§ Problem to solve:
Go through the records below and tally the lines that include "frac". Answer with the number only.

Stored data
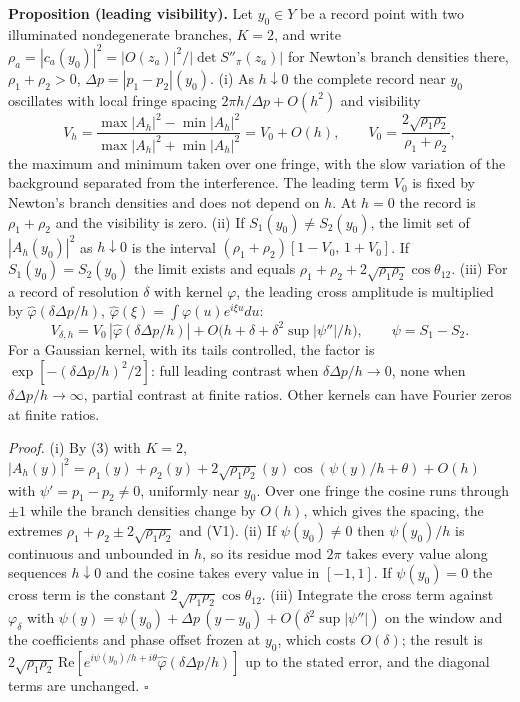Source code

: \documentclass[11pt,a4paper]{article}
\begin{document}
\textbf{Proposition (leading visibility).} Let \(y_0\in Y\) be a record
point with two illuminated nondegenerate branches, \(K=2\), and write
\(\rho_a=|c_a(y_0)|^2=|O(z_a)|^2/|\det S''_\pi(z_a)|\) for Newton's
branch densities there, \(\rho_1+\rho_2>0\),
\(\Delta p=|p_1-p_2|(y_0)\). (i) As \(h\downarrow0\) the complete record
near \(y_0\) oscillates with local fringe spacing
\(2\pi h/\Delta p+O(h^2)\) and visibility
\[V_h=\frac{\max|A_h|^2-\min|A_h|^2}{\max|A_h|^2+\min|A_h|^2}
=V_0+O(h),\qquad V_0=\frac{2\sqrt{\rho_1\rho_2}}{\rho_1+\rho_2},\tag{V1}\]
the maximum and minimum taken over one fringe, with the slow variation
of the background separated from the interference. The leading term
\(V_0\) is fixed by Newton's branch densities and does not depend on
\(h\). At \(h=0\) the record is \(\rho_1+\rho_2\) and the visibility is
zero. (ii) If \(S_1(y_0)\neq S_2(y_0)\), the limit set of
\(|A_h(y_0)|^2\) as \(h\downarrow0\) is the interval
\((\rho_1+\rho_2)[1-V_0,\,1+V_0]\). If \(S_1(y_0)=S_2(y_0)\) the limit
exists and equals \(\rho_1+\rho_2+2\sqrt{\rho_1\rho_2}\cos\theta_{12}\).
(iii) For a record of resolution \(\delta\) with kernel \(\varphi\), the
leading cross amplitude is multiplied by
\(\hat\varphi(\delta\Delta p/h)\),
\(\hat\varphi(\xi)=\int\varphi(u)e^{i\xi u}du\):
\[V_{\delta,h}=V_0\,|\hat\varphi(\delta\Delta p/h)|
+O\big(h+\delta+\delta^2\sup|\psi''|/h\big),\qquad\psi=S_1-S_2.\tag{V2}\]
For a Gaussian kernel, with its tails controlled, the factor is
\(\exp[-(\delta\Delta p/h)^2/2]\): full leading contrast when
\(\delta\Delta p/h\to0\), none when \(\delta\Delta p/h\to\infty\),
partial contrast at finite ratios. Other kernels can have Fourier zeros
at finite ratios.

\emph{Proof.} (i) By (3) with \(K=2\),
\(|A_h(y)|^2=\rho_1(y)+\rho_2(y)+2\sqrt{\rho_1\rho_2}(y)\cos(\psi(y)/h+\theta)+O(h)\)
with \(\psi'=p_1-p_2\neq0\), uniformly near \(y_0\). Over one fringe the
cosine runs through \(\pm1\) while the branch densities change by
\(O(h)\), which gives the spacing, the extremes
\(\rho_1+\rho_2\pm2\sqrt{\rho_1\rho_2}\) and (V1). (ii) If
\(\psi(y_0)\neq0\) then \(\psi(y_0)/h\) is continuous and unbounded in
\(h\), so its residue mod \(2\pi\) takes every value along sequences
\(h\downarrow0\) and the cosine takes every value in \([-1,1]\). If
\(\psi(y_0)=0\) the cross term is the constant
\(2\sqrt{\rho_1\rho_2}\cos\theta_{12}\). (iii) Integrate the cross term
against \(\varphi_\delta\) with
\(\psi(y)=\psi(y_0)+\Delta p\,(y-y_0)+O(\delta^2\sup|\psi''|)\) on the
window and the coefficients and phase offset frozen at \(y_0\), which
costs \(O(\delta)\); the result is
\(2\sqrt{\rho_1\rho_2}\,\mathrm{Re}[e^{i\psi(y_0)/h+i\theta}\hat\varphi(\delta\Delta p/h)]\)
up to the stated error, and the diagonal terms are unchanged.
\(\square\)
\end{document}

§ Exercise solution:
2